## Aim of the exercise
In the entries that follow, the lines from the one with "This gives the" through the one with "If there were" are the ones to write out, exactly and with both ends included. Nothing else should appear.
___ Given records
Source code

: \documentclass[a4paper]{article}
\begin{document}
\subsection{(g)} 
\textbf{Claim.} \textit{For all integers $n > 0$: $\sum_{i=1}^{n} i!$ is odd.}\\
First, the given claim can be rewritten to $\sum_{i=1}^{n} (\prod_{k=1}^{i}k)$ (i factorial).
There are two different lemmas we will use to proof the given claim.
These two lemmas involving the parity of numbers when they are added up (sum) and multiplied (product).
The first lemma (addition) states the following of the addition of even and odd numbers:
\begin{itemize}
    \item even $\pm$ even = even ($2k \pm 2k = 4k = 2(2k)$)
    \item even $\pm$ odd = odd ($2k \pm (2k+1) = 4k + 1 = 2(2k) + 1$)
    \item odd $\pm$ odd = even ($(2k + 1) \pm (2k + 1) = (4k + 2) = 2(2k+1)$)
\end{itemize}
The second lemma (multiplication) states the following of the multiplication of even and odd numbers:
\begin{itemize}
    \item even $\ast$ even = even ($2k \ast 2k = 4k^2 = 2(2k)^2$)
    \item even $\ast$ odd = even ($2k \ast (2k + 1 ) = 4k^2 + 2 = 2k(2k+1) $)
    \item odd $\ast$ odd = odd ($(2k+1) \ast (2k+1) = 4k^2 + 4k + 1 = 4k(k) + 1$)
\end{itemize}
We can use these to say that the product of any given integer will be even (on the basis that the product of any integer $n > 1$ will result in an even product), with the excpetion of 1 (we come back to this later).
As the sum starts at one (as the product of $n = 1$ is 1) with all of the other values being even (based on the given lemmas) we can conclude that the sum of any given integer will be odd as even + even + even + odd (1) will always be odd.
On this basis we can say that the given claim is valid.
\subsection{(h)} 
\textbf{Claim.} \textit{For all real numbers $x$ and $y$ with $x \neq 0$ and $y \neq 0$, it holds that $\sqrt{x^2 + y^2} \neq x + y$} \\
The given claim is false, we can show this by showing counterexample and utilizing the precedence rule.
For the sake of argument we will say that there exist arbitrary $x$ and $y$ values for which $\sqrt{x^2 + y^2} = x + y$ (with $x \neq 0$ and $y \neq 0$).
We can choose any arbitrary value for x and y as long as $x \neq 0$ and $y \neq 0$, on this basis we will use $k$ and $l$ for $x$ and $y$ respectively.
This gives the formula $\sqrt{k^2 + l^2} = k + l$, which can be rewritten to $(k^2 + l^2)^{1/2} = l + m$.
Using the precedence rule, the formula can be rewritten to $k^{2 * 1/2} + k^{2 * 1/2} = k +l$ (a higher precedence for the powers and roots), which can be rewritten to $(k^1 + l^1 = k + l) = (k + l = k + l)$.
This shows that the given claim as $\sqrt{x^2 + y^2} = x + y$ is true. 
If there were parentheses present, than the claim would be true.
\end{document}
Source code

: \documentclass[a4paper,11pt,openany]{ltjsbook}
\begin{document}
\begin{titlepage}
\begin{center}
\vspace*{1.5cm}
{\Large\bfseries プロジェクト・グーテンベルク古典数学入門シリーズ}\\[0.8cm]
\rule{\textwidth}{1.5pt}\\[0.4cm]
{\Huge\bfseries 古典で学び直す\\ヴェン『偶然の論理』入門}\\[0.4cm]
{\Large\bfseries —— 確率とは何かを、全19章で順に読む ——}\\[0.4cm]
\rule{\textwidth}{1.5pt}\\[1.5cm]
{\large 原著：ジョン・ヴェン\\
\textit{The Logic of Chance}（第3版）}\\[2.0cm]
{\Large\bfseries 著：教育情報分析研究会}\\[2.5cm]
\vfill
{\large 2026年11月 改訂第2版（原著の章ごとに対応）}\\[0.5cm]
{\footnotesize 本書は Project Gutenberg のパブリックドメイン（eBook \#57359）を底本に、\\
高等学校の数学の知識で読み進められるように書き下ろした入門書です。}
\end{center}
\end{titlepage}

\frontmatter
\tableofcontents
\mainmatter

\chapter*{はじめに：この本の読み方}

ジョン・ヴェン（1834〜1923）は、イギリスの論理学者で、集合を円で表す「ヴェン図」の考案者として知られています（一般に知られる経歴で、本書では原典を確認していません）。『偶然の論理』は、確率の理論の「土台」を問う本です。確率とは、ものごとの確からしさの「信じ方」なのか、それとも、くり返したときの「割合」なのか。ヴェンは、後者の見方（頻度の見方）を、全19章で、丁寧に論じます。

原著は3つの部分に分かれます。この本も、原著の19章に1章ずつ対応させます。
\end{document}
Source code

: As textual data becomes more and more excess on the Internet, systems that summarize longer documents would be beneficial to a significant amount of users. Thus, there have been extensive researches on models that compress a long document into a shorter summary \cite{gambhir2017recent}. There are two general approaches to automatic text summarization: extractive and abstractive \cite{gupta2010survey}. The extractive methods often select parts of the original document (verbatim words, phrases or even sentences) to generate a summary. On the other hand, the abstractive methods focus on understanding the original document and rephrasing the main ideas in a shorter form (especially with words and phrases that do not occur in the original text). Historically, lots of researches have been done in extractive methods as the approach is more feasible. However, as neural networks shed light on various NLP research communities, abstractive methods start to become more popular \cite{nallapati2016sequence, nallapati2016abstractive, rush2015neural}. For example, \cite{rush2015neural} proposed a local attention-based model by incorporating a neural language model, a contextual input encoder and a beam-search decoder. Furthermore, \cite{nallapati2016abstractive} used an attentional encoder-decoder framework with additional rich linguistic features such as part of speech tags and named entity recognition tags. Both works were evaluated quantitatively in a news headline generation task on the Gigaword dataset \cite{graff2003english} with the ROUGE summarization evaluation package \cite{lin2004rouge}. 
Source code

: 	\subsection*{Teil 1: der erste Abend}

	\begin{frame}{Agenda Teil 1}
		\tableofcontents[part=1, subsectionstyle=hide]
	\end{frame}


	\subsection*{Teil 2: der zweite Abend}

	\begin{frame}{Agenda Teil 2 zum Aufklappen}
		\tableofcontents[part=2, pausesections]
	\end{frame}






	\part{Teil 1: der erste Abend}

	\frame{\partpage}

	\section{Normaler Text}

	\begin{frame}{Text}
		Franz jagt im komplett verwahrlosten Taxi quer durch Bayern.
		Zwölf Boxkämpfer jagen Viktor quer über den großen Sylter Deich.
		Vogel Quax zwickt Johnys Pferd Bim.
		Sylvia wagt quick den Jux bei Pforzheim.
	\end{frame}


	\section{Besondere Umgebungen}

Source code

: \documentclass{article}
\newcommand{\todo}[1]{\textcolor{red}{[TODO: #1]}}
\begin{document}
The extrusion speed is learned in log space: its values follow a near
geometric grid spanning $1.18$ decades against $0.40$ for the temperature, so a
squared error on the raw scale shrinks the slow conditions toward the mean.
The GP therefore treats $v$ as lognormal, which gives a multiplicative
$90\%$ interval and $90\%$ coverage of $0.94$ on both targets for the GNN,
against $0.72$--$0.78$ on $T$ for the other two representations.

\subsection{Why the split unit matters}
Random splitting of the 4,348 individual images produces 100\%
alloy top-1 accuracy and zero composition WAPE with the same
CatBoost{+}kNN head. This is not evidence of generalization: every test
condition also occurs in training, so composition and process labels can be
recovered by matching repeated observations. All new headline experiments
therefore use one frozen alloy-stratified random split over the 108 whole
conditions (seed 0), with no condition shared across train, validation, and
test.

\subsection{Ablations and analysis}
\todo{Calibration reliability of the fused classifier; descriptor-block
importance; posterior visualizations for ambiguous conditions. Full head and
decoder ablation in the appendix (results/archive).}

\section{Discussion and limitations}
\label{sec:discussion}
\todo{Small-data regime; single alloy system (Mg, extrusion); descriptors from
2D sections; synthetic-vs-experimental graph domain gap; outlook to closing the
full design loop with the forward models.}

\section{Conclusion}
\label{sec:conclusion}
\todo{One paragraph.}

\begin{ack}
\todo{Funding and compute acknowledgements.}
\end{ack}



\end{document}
______
## Exercise result
This gives the formula $\sqrt{k^2 + l^2} = k + l$, which can be rewritten to $(k^2 + l^2)^{1/2} = l + m$.
Using the precedence rule, the formula can be rewritten to $k^{2 * 1/2} + k^{2 * 1/2} = k +l$ (a higher precedence for the powers and roots), which can be rewritten to $(k^1 + l^1 = k + l) = (k + l = k + l)$.
This shows that the given claim as $\sqrt{x^2 + y^2} = x + y$ is true. 
If there were parentheses present, than the claim would be true.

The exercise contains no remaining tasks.